A scalable gigabit data acquisition system for calorimeters for linear collider

F. GASTALDI¹, R. CORNAT, F. MAGNIETTE, V. BOUDRY

Laboratoire Leprince-Ringuet - CNRS
École Polytechnique, 91128 Palaiseau, FRANCE

E-mail: gastaldi@llr.in2p3.fr, cornat@in2p3.fr,
frederic.magniette@llr.in2p3.fr, Vincent.Boudry@in2p3.fr

Abstract: This article presents the scalable Data Acquisition (DAQ) system that has been designed for prototypes of ultra-granular calorimeters for the International Linear Collider (ILC). Our design is generic enough to cope with other applications with some minor adaptations. The DAQ is made up of four different modules, including an optional concentrator. A Detector InterFace (DIF) is placed at one end of the detector elements (SLAB) holding up to 160 ASICs. It is connected by a single HDMI cable which is used to transmit both slow-control and readout data over a serial link 8b/10b encoded characters at 50 Mb/s to the Gigabit Concentrator Card (GDCC).
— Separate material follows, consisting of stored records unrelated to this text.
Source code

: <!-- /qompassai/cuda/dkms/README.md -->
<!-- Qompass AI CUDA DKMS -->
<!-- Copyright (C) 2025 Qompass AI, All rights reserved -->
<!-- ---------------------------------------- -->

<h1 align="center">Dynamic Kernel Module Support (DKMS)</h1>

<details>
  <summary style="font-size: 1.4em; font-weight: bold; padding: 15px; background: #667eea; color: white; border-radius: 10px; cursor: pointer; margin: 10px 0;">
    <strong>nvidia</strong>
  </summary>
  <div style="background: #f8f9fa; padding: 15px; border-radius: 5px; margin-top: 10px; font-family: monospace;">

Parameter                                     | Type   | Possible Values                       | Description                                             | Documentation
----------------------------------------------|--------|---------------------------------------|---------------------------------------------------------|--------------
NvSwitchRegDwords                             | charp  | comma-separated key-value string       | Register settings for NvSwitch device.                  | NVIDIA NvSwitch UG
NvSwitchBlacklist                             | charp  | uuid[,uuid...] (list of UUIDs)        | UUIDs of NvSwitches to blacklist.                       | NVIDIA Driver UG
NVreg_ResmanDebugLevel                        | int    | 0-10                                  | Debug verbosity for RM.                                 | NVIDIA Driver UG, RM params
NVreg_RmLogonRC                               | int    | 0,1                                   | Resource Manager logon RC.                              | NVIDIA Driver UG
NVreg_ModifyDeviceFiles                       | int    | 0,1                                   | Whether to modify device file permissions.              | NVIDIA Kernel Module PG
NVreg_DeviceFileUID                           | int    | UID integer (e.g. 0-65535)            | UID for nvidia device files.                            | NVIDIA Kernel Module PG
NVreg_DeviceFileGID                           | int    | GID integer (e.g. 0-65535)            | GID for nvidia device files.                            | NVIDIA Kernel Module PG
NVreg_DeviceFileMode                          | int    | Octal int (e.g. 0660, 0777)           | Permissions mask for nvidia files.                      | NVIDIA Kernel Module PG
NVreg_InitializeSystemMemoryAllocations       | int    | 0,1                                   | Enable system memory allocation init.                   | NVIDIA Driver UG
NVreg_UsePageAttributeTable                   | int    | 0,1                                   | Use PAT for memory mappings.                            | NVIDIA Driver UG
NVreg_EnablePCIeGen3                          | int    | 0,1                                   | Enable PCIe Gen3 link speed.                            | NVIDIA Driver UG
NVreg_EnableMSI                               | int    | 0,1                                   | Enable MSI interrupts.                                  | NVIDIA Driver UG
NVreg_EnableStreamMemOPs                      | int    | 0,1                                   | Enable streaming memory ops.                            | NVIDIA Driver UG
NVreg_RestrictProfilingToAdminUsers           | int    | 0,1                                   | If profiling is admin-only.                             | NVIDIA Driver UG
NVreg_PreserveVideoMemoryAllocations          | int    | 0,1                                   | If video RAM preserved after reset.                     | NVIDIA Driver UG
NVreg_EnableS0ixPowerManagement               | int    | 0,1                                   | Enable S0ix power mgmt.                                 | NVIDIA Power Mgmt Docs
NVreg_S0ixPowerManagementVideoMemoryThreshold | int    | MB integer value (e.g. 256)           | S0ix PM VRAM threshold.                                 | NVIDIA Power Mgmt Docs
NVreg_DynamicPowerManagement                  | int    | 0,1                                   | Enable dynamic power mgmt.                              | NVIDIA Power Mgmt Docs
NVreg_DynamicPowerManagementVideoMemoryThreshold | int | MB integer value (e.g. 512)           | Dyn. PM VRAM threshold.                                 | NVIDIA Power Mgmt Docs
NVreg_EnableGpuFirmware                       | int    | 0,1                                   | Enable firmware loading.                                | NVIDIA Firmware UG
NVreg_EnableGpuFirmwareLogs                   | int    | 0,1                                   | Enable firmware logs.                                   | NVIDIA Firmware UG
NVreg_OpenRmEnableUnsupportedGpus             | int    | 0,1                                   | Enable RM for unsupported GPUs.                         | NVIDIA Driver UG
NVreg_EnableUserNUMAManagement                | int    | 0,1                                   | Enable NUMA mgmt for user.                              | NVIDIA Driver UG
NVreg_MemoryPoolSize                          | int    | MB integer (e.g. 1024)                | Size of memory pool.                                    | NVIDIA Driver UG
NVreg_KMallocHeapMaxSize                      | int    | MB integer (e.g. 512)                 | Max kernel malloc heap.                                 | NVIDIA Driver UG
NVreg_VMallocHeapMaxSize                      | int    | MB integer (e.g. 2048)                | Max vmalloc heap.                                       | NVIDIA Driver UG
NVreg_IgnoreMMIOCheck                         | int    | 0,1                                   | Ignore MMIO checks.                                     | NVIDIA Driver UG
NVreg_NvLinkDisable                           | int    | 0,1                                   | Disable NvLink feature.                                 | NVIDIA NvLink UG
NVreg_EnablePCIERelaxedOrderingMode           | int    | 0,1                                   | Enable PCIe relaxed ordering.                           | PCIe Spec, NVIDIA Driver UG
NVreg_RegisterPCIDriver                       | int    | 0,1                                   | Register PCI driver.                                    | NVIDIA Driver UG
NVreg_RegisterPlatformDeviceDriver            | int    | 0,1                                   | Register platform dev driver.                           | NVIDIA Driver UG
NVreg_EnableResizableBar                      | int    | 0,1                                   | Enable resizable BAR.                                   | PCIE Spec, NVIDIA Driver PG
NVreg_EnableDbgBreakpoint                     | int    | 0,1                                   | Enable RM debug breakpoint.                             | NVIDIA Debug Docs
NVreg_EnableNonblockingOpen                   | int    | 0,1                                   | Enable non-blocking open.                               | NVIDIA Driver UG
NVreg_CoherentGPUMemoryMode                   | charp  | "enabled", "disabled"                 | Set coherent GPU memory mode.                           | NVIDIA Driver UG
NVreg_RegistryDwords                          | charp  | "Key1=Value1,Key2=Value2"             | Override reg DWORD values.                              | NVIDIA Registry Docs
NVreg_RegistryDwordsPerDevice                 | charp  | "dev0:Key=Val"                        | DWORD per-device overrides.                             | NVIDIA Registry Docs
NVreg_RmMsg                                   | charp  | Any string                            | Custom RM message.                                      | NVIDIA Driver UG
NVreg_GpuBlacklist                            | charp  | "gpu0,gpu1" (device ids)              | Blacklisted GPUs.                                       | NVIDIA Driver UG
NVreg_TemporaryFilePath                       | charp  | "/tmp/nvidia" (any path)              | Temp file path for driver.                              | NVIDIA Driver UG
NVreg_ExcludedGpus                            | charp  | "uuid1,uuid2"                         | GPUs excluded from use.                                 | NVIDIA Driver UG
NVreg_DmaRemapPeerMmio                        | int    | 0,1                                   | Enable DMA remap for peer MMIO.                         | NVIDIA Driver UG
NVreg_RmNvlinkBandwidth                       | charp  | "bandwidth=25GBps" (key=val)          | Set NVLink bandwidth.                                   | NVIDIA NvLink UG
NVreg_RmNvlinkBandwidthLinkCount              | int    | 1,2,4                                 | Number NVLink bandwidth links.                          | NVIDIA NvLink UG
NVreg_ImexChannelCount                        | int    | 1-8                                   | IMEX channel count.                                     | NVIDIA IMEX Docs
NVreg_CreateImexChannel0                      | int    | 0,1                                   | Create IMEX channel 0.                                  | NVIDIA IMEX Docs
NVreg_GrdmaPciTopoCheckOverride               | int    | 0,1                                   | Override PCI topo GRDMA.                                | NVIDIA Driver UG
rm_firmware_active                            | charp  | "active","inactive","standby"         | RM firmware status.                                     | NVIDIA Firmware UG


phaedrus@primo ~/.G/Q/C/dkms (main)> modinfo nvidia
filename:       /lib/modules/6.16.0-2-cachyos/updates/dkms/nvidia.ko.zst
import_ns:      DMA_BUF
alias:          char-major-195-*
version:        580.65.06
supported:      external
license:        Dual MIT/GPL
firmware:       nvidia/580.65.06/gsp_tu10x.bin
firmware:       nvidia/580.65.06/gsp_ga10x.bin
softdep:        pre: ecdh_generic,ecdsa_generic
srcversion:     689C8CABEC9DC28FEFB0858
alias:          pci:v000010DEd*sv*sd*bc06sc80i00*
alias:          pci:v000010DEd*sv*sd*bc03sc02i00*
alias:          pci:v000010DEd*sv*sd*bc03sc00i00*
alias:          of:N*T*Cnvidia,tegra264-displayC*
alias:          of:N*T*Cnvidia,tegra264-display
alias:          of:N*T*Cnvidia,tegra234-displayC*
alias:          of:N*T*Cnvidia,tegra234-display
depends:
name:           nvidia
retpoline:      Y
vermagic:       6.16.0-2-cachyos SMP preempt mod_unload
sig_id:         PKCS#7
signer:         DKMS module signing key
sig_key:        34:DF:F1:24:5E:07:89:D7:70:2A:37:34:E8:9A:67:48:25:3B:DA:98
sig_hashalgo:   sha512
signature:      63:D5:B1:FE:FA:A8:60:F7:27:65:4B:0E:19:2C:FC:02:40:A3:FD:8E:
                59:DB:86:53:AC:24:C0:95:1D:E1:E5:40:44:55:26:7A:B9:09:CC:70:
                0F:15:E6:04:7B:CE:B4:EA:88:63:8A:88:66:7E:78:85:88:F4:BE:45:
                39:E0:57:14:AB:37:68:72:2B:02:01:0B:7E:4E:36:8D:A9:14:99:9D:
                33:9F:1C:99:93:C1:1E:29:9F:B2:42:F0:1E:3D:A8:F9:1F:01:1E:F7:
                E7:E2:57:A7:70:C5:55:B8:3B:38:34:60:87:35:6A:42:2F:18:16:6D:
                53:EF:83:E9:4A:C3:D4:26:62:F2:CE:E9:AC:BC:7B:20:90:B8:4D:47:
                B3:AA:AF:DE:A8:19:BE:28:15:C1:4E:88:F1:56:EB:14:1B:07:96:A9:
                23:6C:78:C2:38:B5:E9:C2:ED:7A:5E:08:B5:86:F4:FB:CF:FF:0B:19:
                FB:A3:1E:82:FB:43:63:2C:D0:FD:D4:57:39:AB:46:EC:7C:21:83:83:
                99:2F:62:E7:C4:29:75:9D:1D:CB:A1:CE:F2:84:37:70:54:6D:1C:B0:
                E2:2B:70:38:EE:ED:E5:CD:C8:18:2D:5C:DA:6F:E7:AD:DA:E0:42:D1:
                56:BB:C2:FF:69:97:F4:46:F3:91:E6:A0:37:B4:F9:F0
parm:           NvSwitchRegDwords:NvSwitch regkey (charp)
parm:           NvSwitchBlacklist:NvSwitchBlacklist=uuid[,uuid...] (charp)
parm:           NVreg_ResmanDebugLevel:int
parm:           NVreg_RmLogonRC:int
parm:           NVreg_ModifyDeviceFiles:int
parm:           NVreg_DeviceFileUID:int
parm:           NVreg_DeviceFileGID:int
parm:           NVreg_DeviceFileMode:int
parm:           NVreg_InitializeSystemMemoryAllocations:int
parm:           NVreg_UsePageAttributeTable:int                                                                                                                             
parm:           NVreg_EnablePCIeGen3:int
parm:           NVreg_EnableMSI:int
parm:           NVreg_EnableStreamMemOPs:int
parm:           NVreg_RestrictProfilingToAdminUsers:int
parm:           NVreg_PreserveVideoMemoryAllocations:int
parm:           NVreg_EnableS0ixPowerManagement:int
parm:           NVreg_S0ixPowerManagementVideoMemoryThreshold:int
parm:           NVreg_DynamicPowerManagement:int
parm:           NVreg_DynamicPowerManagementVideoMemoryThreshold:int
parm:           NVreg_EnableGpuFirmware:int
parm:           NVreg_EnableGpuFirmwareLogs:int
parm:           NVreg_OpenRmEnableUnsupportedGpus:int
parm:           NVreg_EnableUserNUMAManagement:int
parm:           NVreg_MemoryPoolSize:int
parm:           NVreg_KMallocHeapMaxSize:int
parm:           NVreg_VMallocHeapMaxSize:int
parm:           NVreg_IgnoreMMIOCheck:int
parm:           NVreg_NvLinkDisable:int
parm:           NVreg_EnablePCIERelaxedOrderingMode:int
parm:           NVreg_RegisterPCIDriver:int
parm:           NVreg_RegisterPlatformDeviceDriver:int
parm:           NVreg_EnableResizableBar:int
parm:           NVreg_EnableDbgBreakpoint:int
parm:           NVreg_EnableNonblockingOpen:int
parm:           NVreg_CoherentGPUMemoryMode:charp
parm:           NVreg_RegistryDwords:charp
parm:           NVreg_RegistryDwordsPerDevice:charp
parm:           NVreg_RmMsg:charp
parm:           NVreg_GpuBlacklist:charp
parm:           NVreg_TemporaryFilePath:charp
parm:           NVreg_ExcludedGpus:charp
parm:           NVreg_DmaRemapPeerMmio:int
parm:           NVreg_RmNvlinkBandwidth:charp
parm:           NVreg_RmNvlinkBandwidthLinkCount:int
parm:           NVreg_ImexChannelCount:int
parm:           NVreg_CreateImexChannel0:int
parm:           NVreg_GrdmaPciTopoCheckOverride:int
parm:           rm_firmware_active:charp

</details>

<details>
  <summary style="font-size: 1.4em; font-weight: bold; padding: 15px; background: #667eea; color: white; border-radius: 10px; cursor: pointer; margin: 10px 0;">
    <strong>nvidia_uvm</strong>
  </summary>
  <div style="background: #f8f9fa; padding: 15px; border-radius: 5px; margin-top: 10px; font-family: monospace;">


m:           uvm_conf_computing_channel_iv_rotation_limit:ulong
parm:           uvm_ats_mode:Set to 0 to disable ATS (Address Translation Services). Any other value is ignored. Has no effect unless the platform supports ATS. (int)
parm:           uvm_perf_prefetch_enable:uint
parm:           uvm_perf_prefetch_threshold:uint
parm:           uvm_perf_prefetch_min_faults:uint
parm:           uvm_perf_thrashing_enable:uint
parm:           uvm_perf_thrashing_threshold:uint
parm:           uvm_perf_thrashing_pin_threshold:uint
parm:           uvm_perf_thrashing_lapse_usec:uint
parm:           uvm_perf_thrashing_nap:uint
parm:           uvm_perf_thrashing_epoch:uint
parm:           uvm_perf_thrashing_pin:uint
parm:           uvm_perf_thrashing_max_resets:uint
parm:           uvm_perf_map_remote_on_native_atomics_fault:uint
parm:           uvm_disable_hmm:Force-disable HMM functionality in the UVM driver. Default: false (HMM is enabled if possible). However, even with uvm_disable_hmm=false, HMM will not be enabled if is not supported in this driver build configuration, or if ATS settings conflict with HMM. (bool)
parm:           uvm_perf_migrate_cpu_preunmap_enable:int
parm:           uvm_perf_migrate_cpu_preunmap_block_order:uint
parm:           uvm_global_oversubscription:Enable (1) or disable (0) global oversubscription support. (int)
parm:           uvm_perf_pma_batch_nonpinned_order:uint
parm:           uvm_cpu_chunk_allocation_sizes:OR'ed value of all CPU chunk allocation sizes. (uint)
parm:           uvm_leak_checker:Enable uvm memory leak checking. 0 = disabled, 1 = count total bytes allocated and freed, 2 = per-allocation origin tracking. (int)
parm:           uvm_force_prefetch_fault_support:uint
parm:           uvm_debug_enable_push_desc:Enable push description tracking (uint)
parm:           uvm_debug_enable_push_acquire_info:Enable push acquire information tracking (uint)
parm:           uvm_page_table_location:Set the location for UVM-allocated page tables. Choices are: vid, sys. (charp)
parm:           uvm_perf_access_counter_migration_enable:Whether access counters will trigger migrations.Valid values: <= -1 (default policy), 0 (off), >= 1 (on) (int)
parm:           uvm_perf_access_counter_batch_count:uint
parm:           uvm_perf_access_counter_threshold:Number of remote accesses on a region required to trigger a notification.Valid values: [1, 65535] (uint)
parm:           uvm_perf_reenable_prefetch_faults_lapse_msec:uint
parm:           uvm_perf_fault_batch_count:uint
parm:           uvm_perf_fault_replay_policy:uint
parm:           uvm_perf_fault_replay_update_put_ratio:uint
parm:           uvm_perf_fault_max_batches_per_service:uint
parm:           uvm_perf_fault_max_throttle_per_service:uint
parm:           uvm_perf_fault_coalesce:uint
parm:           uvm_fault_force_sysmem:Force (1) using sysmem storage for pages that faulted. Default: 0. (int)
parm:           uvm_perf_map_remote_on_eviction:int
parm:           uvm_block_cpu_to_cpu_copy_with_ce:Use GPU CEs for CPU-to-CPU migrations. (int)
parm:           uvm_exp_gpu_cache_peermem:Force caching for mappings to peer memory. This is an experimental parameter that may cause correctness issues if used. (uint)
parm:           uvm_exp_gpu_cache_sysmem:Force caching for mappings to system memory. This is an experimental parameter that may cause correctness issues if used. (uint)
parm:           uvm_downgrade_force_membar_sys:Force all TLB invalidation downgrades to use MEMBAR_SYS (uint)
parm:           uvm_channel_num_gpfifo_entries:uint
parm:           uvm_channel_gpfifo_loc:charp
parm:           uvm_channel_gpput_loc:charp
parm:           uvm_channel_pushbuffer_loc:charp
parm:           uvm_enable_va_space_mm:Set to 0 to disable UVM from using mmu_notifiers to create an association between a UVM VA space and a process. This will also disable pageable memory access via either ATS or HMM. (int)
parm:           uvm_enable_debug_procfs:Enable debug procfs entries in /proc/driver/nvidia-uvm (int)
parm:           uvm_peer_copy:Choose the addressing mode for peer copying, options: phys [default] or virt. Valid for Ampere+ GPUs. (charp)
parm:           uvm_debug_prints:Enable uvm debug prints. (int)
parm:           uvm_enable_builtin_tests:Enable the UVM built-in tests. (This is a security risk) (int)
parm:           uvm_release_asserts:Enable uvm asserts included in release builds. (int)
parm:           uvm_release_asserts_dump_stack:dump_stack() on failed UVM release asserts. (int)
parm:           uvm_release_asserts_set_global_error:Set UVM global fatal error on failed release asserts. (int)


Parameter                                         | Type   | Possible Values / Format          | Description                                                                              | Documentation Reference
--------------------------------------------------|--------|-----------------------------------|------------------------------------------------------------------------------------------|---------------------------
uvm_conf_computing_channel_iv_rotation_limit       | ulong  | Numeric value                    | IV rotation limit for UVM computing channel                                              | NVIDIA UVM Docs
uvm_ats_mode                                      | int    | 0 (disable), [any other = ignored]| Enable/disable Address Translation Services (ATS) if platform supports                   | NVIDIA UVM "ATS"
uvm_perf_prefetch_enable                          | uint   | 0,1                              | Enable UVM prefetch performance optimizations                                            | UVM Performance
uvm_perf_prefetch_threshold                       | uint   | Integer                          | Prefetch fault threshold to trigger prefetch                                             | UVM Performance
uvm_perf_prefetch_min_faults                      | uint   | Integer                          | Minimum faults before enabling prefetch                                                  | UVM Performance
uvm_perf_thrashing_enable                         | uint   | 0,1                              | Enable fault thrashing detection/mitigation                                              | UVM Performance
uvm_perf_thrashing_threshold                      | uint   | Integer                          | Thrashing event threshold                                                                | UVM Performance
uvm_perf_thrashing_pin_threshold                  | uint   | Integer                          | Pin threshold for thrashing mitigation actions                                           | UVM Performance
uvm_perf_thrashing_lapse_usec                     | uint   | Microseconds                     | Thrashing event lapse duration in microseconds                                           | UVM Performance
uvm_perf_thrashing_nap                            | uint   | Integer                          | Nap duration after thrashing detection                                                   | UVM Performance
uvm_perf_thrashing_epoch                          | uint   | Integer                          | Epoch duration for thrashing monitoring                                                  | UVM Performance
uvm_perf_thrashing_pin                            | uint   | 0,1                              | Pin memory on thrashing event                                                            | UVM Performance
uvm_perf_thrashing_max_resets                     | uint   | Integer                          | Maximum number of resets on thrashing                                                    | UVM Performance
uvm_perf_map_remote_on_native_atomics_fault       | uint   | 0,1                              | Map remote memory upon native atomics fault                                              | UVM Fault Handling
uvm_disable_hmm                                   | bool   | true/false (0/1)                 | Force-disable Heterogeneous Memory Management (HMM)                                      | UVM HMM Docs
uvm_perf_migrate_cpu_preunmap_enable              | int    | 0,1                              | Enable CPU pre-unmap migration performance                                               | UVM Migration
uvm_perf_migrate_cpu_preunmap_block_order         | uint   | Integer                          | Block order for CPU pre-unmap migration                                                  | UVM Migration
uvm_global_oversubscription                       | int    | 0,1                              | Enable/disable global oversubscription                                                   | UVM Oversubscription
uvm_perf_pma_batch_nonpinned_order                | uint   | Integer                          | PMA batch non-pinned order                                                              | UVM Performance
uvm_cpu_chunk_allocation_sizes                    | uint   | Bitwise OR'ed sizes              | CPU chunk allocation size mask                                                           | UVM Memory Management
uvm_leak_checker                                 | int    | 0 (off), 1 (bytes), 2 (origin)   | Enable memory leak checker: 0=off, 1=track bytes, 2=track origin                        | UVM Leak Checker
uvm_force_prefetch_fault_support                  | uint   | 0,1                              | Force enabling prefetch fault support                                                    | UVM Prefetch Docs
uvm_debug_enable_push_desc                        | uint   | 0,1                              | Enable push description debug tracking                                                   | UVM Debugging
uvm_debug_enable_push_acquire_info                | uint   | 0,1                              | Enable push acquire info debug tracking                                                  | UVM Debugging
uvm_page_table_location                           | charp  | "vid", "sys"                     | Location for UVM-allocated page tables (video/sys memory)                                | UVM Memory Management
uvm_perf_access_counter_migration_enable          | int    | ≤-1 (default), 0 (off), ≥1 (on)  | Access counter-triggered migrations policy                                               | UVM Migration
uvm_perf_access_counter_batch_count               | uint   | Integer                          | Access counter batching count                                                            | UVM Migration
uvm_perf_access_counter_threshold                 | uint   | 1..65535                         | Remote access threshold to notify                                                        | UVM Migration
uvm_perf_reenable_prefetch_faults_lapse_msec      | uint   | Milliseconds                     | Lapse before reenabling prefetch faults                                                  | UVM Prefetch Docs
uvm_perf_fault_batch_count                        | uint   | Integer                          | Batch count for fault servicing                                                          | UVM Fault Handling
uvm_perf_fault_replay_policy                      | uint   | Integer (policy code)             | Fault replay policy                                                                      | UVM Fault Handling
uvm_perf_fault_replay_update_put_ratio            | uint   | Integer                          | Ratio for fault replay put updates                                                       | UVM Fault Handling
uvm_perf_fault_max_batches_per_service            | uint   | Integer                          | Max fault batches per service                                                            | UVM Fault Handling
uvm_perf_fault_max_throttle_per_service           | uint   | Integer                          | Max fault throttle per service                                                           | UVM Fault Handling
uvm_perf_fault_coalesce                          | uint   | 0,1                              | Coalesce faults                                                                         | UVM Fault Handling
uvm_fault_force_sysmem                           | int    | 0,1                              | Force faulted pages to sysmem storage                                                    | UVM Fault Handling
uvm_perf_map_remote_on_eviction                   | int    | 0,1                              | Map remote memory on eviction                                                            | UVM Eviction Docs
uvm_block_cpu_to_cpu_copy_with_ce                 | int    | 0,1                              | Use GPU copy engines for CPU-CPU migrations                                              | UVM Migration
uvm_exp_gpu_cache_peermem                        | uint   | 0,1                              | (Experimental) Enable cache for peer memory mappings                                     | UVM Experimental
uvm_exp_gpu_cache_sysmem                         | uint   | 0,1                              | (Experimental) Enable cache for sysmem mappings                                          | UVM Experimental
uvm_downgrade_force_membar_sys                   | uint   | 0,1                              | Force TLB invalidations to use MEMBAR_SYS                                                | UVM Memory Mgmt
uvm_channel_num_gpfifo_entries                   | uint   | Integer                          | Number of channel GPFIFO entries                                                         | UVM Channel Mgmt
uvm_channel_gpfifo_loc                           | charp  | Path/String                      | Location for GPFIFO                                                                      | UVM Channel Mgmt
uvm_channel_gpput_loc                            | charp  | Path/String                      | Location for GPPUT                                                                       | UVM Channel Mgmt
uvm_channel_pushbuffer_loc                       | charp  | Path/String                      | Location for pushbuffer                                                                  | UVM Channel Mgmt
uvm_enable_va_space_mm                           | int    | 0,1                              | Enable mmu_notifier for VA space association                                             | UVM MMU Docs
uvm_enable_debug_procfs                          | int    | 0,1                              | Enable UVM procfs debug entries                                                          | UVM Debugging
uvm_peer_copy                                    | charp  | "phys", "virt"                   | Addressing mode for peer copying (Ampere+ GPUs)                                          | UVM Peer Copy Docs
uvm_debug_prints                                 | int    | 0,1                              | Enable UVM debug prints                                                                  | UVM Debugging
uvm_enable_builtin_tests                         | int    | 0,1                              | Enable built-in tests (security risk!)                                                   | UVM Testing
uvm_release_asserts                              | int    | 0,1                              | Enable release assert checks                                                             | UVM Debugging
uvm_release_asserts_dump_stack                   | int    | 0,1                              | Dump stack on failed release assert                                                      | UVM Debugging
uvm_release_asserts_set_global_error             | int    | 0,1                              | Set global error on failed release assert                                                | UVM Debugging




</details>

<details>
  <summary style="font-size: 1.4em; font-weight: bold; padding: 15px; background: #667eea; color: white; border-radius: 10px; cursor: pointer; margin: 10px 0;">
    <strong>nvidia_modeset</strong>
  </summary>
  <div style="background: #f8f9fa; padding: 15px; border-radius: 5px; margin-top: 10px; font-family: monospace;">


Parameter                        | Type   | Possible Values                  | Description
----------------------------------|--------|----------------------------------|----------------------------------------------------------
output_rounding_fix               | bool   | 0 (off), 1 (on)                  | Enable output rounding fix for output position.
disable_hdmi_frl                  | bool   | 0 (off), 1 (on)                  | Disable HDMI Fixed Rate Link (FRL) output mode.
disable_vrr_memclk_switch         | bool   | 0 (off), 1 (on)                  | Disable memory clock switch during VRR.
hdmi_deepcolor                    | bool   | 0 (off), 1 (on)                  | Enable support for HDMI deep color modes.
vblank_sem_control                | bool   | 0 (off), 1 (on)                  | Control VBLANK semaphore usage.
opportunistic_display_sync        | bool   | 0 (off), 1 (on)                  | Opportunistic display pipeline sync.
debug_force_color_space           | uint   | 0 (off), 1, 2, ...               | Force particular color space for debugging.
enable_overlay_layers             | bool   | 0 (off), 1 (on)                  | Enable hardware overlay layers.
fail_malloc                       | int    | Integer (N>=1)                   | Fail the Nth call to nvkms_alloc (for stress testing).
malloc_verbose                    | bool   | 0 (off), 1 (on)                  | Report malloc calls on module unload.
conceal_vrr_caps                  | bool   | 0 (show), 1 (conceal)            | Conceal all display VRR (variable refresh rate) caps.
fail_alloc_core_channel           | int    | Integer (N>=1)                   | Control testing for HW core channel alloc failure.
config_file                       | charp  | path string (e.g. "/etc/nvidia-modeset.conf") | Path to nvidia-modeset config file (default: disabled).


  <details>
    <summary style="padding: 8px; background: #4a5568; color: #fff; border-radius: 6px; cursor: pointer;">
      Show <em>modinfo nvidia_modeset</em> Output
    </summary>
One GDCC controls up to 7 DIFs, distributes the system clock and ASICs configuration, and collects data from them. Each DIF’s data packet is encapsulated in Ethernet format and sent out via an optical or copper link. The Data Concentrator Card (DCC) is a multiplexer (1 to 8) that can be optionally inserted between the GDCC and the DIFs, increasing the number of managed ASICs by the GDCC. Using a single GDCC and 7 DCCs allows a single PC to control and readout up to 8960 ASICs (~ 500000 channels). The fourth card is the Clock and Control Card (CCC) that provides a clock and control fan-out to up to 8 GDCCs and therefore to the entire system. A software suite (named Calicoes) written in C and Python manages the overall system. This system have been used for several tests on the Silicon-Tungsten Electromagnetic Calorimeters (SiW-ECAL) prototype detector (1800 channels). The full design and test results will be detailed.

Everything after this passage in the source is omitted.